AutoSys Workload Automation

Expand all | Collapse all

autoping is not successfull. Problem with agent

Jump to Best Answer
  • 1.  autoping is not successfull. Problem with agent

    Posted 12-11-2019 09:45 AM
    Hi!

    I'm installing new CA workload automation AutoSys envieronment. My system is Red Hat Enterprise Linux Server release 7.7 (Maipo). I have 5 servers(high availability mode): Pimary scheduler, Shadow scheduler, Tie-breaker and two Oracle event servers. I opened all necessary ports (1521,1721,5250,7163,7500,7507,7520,9000). Installation of CCS and WAAE was finished without errors. CA/WorkloadAutomationAE/autouser.P03/autosys.bash.* was added to bashrc, so I have all global variables set.

    Now I have a problem to start test job or autoping localhost machine. As I understand, WAAE agent does not interact with application server.
    Unifstat shows that all CCS and WAAE services are in running mode. chk_auto_up -r 111 shows, that connection between Primary, Shadow and Tie-breaker schedulers and their application servers exists.
    I was trying to perform autoping to localhost(scheduler) machine. I also defined shceduler machine on the Event server with jil and tryed to autoping it from Shadow and Tie-breaker schedulers, but the result is the same:

    autoping -m localhost
    CAUAJM_I_50023 AutoPinging Machine [localhost]
    CAUAJM_E_10229 Communication attempt with the CA WAAE Agent has failed! [p-autosys-app10:7520]
    CAUAJM_E_50281 AutoPing from the Scheduler WAS NOT SUCCESSFUL.
    CAUAJM_E_10229 Communication attempt with the CA WAAE Agent has failed! [p-autosys-app10:7520]
    CAUAJM_E_50283 AutoPing from the Application Server WAS NOT SUCCESSFUL.
    CAUAJM_E_50026 ERROR: AutoPing WAS NOT SUCCESSFUL.
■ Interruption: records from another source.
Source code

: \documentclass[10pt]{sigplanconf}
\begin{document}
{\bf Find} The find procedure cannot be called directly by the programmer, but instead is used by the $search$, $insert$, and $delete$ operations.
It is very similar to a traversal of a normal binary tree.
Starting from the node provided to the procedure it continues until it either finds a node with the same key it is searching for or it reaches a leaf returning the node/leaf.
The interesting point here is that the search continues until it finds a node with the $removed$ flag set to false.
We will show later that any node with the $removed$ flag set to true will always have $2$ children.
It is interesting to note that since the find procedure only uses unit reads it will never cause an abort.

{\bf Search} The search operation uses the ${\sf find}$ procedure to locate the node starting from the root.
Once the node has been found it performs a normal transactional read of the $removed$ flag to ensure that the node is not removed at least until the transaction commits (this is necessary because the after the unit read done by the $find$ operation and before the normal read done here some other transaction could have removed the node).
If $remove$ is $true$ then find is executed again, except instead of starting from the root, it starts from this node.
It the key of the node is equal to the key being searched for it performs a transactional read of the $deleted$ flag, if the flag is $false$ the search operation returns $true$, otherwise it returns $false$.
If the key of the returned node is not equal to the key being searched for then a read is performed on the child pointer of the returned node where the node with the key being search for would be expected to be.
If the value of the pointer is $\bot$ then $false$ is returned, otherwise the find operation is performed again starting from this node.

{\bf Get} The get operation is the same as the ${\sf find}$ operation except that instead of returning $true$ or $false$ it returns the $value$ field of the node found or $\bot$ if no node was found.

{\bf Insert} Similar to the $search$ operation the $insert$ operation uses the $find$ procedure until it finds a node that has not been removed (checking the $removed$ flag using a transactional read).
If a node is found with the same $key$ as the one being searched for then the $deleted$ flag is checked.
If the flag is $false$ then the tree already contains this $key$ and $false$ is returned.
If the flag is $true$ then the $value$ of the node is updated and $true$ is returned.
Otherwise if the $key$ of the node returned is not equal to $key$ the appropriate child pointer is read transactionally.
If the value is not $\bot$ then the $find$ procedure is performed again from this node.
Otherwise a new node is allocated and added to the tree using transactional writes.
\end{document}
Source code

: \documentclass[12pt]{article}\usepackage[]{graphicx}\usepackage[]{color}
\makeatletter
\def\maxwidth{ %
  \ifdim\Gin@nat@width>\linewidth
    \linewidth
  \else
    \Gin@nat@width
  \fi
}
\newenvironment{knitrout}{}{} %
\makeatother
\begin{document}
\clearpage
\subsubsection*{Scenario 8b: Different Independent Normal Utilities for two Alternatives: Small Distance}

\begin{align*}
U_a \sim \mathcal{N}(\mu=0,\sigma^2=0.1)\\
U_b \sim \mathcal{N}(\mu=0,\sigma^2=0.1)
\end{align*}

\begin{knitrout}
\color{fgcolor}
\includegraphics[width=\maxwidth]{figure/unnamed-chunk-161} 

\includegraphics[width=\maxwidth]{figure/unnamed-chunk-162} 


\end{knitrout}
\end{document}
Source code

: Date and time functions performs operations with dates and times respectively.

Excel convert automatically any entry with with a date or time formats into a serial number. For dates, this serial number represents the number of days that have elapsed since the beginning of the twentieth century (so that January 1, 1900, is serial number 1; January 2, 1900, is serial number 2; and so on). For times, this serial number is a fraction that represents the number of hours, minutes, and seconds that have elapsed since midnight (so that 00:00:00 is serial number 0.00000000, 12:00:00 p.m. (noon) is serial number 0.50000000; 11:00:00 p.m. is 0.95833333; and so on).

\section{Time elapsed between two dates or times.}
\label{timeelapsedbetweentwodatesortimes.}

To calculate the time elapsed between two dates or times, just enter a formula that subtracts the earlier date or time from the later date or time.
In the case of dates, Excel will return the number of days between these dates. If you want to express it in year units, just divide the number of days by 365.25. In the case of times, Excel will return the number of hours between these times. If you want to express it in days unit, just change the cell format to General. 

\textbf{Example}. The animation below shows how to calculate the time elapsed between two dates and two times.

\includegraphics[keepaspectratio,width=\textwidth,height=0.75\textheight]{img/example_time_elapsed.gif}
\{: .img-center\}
    And the next error with agent is related to its stop and launch. I make:
    unicntrl stop waae_agent-WA_AGENT
    Stopping waae_agent-WA_AGENT (via systemctl): [ OK ]
    Executed waae_agent-WA_AGENT stop................................OK
    unifstat
    WAAE Application Server (P03) 3733 running
    WAAE Scheduler (P03) 4297 running
    WAAE Agent (WA_AGENT) 30399 running

    unicntrl stop ALL
    Stopping waae_agent-WA_AGENT (via systemctl): [ OK ]
    Executed waae_agent-WA_AGENT stop................................OK
    unifstat
    WAAE Application Server (P03) - not active
    WAAE Scheduler (P03) - not active
    WAAE Agent (WA_AGENT) 30399 running

    unicntrl start ALL
    Starting waae_agent-WA_AGENT (via systemctl): Job for waae_agent-WA_AGENT.service failed because the control process exited with error code. See "systemctl status waae_agent-WA_AGENT.service" and "journalctl -xe" for details.
    [FAILED]
    Executed waae_agent-WA_AGENT start...............................FAIL 1
    Skipping CA-WAAE

    systemctl status waae_agent-WA_AGENT.service
    CA Workload Automation System Agent...
    WAAE Agent (WA_AGENT) Agent service is starting...
    waae_agent-WA_AGENT[11260]: Agent is already running with pid 30399
    waae_agent-WA_AGENT[11260]: Unable to start Agent service
    waae_agent-WA_AGENT[11260]: [FAILED]
    waae_agent-WA_AGENT.service: control process exited, code=exited status=1
    systemd[1]: Failed to start LSB: CA Workload Automation System Agent.
    systemd[1]: Unit waae_agent-WA_AGENT.service entered failed state.
    systemd[1]: waae_agent-WA_AGENT.service failed.

    Please help me to understand why autoping to localhost is not successful and why agent service does not start and stop correctly.


  • 2.  RE: autoping is not successfull. Problem with agent

    Posted 12-12-2019 01:23 AM
    The agent does talk to the app server, but not very often; primarily to respond to autopings.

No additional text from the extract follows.